Wednesday, December 10, 2003

Turing Gets the Last Laugh?

In 1936, twenty-two year-old Alan Turing published On Computable Numbers (how are you doing?), which both set out the architecture of (what would later be called) the Turing Machine and answered Hilbert's third problem: is there a method to determine whether or not a proof exists of a given problem? The answer was "no," and thus Turing ushered in the idea of noncomputable functions. Well, not exactly. It turned out that Princetonian Alonzo Church had beaten Turing to the punch, publishing a similar proof only a few months earlier. Church, however, used the lambda calculus. It was later shown that both proofs were equivalent, and that Turing Machines and the lambda calculus had equivalent power. This wider idea, that all specifications of solving a method by mechanical means have equivalent power, is known thus as the Church-Turing Thesis. (It is, contrary to many references, not proven.)

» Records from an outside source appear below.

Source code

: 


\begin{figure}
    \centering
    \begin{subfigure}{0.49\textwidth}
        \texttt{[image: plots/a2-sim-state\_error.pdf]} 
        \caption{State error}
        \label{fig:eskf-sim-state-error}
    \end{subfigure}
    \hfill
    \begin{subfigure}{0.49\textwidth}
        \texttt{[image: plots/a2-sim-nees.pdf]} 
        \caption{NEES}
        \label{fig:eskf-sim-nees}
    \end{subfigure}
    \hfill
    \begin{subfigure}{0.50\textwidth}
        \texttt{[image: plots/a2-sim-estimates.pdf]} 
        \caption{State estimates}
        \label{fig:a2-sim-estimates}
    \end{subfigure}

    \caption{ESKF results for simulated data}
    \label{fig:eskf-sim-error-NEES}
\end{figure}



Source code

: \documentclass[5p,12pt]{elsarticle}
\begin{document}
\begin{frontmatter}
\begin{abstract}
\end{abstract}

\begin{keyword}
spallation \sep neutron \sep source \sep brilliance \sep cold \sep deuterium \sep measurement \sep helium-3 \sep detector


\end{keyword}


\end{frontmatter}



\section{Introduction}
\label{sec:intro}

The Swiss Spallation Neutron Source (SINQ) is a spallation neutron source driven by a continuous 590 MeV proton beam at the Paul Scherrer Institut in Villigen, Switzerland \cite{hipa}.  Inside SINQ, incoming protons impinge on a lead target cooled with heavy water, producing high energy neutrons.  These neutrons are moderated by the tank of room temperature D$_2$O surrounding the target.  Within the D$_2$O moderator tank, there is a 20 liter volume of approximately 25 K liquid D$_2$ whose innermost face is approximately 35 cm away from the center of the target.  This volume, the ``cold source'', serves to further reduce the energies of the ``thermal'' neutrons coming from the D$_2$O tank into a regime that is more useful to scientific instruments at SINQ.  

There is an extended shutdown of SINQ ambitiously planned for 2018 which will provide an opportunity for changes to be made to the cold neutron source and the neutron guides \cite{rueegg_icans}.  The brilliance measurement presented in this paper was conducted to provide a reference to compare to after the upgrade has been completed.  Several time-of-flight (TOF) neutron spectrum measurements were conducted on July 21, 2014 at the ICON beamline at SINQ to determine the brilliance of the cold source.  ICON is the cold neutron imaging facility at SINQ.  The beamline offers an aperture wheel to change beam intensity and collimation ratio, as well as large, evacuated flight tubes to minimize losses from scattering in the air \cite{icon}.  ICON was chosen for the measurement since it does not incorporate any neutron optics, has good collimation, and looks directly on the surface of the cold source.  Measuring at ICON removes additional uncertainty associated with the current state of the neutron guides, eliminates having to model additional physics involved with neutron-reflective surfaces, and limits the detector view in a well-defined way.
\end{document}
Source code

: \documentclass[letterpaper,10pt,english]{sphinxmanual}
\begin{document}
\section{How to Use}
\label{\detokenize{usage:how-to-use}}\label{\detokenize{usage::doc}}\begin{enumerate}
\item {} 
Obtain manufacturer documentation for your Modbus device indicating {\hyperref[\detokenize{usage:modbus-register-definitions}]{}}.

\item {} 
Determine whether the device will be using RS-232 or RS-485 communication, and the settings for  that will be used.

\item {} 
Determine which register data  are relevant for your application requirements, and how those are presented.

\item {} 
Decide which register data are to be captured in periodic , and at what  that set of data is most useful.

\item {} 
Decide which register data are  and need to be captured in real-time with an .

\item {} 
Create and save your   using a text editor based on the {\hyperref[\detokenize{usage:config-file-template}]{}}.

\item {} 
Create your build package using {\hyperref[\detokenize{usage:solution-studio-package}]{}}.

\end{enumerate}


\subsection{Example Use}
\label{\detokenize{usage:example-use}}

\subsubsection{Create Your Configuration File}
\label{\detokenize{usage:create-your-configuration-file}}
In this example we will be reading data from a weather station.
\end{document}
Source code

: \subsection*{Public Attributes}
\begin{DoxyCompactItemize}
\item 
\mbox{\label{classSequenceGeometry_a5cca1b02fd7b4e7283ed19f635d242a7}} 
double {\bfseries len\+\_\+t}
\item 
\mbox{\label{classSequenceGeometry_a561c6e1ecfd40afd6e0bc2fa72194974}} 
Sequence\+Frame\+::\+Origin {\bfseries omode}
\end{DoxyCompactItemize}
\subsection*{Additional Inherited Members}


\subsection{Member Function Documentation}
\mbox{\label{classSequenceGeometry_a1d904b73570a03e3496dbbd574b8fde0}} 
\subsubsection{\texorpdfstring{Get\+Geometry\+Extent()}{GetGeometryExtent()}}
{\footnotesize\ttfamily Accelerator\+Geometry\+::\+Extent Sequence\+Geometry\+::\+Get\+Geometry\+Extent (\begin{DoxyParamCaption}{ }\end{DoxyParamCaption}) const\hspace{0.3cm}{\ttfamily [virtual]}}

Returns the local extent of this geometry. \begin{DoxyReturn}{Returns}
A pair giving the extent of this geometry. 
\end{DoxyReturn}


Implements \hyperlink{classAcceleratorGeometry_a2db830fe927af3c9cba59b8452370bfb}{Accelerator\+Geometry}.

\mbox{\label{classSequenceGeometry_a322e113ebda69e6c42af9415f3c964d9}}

Flash forward fifty or sixty years. Or even to today. Two camps, one albeit much smaller than the other, believe in different kinds of programming. One believes that programs should address memory, should read and write variables, should execute loops, and generally act as if they are specifying a set of rules to be followed by a machine. The other believes, well, that programs should be written in a version of the lambda calculus. The first is, of course, programmers who use C and its ilk, the other is Lisp. And of course these are equivalent in expressive power, because Turing and Church showed that they are equivalent formulations. But these camps are essentially followers of Alonzo or Alan, sticking to their favorite metaphor.